The Request-Line begins with a method token, followed by the

Request-URI and the protocol version, and ending with CRLF. The

elements are separated by SP characters. No CR or LF is allowed

except in the final CRLF sequence.

Request-Line = Method SP Request-URI SP HTTP-Version CRLF

5.1.1 Method

The Method token indicates the method to be performed on the

resource identified by the Request-URI. The method is case-sensitive.

Method = "OPTIONS" ; Section 9.2

"GET" ; Section 9.3

"HEAD" ; Section 9.4

"POST" ; Section 9.5

"PUT" ; Section 9.6

"DELETE" ; Section 9.7

"TRACE" ; Section 9.8

"CONNECT" ; Section 9.9

extension-method

extension-method = token

The list of methods allowed by a resource can be specified in an

Allow header field (section 14.7). The return code of the response

always notifies the client whether a method is currently allowed on a

resource, since the set of allowed methods can change dynamically. An

origin server SHOULD return the status code 405 (Method Not Allowed)

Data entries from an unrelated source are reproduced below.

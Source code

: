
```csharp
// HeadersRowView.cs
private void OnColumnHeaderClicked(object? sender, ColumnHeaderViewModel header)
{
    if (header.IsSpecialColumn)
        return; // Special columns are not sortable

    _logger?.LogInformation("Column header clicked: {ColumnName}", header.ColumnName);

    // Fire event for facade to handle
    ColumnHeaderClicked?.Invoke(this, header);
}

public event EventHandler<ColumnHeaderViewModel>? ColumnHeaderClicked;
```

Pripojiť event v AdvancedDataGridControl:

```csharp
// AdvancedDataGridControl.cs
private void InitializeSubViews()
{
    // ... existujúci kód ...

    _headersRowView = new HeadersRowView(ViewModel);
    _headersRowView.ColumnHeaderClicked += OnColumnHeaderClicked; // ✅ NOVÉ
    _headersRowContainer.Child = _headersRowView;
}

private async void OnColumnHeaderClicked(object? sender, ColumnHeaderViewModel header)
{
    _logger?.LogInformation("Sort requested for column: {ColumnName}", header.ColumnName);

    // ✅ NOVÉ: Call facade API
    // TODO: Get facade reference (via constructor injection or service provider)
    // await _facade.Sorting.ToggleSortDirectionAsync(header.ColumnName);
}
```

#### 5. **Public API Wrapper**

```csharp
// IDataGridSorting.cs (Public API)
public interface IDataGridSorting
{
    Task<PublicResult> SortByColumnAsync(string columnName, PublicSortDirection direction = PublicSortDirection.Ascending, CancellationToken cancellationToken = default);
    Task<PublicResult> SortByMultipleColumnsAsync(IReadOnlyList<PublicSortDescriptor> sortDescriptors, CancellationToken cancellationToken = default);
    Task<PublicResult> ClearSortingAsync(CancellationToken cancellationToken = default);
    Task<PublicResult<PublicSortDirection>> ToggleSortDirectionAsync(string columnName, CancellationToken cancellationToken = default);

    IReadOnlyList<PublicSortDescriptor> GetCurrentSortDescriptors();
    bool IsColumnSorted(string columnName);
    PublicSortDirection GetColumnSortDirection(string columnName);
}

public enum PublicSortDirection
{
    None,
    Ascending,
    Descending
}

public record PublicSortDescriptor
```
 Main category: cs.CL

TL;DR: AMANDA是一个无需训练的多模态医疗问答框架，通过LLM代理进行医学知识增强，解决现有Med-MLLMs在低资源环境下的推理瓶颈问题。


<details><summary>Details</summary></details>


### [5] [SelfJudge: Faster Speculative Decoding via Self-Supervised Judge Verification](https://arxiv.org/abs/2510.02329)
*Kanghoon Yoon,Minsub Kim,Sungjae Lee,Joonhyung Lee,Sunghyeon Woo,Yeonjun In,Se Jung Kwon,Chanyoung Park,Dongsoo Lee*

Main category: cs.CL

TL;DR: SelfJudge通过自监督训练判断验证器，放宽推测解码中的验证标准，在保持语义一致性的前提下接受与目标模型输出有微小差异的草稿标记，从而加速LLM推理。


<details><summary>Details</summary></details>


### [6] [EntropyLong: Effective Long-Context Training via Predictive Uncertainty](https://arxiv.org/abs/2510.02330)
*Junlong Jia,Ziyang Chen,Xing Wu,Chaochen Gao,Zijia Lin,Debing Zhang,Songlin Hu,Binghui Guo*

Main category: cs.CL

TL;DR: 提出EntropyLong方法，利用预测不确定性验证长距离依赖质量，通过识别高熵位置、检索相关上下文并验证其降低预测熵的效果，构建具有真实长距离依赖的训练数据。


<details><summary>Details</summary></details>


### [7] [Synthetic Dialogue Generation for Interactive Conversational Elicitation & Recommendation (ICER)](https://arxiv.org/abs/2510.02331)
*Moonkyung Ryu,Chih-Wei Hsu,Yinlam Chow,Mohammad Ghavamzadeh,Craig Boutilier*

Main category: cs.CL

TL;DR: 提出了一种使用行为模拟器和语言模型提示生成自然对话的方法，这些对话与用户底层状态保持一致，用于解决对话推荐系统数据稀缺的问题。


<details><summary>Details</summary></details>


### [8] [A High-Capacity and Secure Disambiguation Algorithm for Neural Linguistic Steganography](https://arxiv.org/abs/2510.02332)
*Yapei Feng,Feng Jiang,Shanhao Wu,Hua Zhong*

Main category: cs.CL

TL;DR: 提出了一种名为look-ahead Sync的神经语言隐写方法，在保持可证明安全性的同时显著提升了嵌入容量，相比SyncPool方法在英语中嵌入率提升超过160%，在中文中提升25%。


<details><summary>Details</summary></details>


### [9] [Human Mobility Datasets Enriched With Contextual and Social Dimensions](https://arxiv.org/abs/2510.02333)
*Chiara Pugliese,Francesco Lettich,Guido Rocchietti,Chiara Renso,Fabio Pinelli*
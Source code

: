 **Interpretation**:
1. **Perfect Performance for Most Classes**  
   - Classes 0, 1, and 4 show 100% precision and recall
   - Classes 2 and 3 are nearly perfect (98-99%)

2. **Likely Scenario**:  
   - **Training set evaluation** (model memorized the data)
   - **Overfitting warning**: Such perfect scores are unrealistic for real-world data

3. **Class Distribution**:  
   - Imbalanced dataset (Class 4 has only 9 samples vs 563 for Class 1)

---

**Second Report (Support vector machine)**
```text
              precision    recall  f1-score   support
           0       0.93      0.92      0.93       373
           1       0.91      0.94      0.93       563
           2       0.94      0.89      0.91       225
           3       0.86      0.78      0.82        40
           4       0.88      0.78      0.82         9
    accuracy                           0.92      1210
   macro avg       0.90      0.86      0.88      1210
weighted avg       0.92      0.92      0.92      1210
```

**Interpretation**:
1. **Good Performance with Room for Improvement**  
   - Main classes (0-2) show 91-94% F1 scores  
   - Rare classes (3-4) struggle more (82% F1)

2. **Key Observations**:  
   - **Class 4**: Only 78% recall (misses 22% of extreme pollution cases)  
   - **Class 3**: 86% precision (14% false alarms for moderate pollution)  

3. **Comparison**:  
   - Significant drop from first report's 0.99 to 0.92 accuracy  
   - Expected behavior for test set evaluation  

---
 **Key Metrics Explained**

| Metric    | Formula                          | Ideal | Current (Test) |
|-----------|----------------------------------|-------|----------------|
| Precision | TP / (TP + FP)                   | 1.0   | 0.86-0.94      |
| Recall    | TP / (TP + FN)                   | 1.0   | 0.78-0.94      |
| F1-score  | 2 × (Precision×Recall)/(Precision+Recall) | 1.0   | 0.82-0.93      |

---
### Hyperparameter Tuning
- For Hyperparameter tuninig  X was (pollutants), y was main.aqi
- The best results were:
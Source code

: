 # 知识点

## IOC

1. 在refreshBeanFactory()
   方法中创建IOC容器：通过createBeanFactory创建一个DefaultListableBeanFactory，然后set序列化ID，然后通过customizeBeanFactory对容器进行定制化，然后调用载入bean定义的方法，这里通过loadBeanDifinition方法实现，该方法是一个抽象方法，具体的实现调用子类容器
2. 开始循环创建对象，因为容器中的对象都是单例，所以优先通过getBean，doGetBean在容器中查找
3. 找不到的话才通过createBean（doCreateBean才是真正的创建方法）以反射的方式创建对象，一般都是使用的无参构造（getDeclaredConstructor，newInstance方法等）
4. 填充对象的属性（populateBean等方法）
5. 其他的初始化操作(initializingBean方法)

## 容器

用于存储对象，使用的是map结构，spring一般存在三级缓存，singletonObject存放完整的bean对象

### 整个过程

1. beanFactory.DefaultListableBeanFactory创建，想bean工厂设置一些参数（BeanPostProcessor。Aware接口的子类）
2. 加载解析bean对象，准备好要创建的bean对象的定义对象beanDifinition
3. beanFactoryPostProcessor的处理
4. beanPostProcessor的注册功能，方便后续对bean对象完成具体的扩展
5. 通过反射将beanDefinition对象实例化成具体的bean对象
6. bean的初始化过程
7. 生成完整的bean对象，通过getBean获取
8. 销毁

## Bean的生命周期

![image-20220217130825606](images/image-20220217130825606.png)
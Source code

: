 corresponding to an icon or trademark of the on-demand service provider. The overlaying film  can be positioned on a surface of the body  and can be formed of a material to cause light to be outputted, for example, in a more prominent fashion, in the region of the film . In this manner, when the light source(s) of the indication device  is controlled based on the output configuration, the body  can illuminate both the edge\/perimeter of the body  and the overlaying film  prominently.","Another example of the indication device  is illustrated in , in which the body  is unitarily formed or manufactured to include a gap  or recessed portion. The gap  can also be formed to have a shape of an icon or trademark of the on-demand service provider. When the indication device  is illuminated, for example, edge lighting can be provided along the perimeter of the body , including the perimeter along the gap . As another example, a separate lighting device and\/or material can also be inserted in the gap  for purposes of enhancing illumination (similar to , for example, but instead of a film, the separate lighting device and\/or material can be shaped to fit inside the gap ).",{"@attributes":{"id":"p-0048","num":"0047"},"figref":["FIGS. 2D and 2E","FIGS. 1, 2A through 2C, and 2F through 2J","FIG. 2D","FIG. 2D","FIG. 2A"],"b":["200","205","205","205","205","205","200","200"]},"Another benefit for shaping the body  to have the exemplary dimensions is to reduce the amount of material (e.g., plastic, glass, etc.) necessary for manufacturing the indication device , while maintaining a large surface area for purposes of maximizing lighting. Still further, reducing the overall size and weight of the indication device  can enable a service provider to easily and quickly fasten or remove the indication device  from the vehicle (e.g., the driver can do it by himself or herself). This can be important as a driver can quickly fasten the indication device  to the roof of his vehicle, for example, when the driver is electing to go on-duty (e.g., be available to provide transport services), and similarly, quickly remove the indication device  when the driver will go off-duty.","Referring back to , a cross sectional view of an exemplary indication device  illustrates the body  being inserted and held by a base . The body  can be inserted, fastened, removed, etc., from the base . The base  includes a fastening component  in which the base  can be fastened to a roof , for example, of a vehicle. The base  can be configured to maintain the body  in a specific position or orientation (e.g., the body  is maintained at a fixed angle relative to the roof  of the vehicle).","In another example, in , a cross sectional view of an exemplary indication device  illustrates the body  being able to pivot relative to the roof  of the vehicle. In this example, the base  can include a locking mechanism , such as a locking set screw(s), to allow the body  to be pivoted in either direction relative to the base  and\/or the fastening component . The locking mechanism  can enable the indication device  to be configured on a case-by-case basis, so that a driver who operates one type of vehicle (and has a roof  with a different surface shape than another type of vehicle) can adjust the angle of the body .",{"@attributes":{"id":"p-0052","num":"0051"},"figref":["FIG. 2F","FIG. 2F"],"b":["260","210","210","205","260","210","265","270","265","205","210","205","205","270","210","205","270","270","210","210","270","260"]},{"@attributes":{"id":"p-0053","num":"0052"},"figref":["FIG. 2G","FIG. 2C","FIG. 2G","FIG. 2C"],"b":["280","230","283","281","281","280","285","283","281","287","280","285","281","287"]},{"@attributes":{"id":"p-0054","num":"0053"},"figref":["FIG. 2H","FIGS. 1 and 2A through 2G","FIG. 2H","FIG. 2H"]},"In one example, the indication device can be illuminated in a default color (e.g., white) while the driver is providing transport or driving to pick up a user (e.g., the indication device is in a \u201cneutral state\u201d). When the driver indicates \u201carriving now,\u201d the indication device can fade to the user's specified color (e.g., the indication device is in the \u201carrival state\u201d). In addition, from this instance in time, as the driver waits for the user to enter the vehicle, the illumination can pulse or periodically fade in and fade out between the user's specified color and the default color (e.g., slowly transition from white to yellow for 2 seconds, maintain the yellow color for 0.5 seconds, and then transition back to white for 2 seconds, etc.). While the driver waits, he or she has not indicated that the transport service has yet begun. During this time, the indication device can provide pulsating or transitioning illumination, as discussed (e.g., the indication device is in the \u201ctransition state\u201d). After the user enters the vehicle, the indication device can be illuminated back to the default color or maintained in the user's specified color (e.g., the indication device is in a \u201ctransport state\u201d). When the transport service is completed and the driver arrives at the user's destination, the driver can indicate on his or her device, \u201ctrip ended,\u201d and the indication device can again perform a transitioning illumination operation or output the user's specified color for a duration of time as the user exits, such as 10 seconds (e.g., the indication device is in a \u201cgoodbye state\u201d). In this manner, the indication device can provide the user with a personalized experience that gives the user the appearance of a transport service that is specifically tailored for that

if the method is known by the origin server but not allowed for the

requested resource, and 501 (Not Implemented) if the method is

unrecognized or not implemented by the origin server. The methods GET

and HEAD MUST be supported by all general-purpose servers. All other

methods are OPTIONAL; however, if the above methods are implemented,

they MUST be implemented with the same semantics as those specified

in section 9.

5.1.2 Request-URI

The Request-URI is a Uniform Resource Identifier (section 3.2) and

identifies the resource upon which to apply the request.

Request-URI = "*" absoluteURI abs_path authority

The four options for Request-URI are dependent on the nature of the

request. The asterisk "*" means that the request does not apply to a

particular resource, but to the server itself, and is only allowed

when the method used does not necessarily apply to a resource. One

example would be

OPTIONS * HTTP/1.1

The absoluteURI form is REQUIRED when the request is being made to a

proxy. The proxy is requested to forward the request or service it

from a valid cache, and return the response. Note that the proxy MAY

forward the request on to another proxy or directly to the server

specified by the absoluteURI. In order to avoid request loops, a

proxy MUST be able to recognize all of its server names, including

any aliases, local variations, and the numeric IP address. An example

Request-Line would be:

GET http://www.w3.org/pub/WWW/TheProject.html HTTP/1.1

To allow for transition to absoluteURIs in all requests in future

versions of HTTP, all HTTP/1.1 servers MUST accept the absoluteURI

form in requests, even though HTTP/1.1 clients will only generate

them in requests to proxies.

The authority form is only used by the CONNECT method (section 9.9).

The most common form of Request-URI is that used to identify a

resource on an origin server or gateway. In this case the absolute

path of the URI MUST be transmitted (see section 3.2.1, abs_path) as

the Request-URI, and the network location of the URI (authority) MUST

be transmitted in a Host header field. For example, a client wishing

to retrieve the resource above directly from the origin server would

create a TCP connection to port 80 of the host "www.w3.org" and send

the lines:

GET /pub/WWW/TheProject.html HTTP/1.1

Host: www.w3.org

followed by the remainder of the Request. Note that the absolute path

cannot be empty; if none is present in the original URI, it MUST be

given as "/" (the server root).

The Request-URI is transmitted in the format specified in section

3.2.1. If the Request-URI is encoded using the "% HEX HEX" encoding

[42], the origin server MUST decode the Request-URI in order to

properly interpret the request. Servers SHOULD respond to invalid

Request-URIs with an appropriate status code.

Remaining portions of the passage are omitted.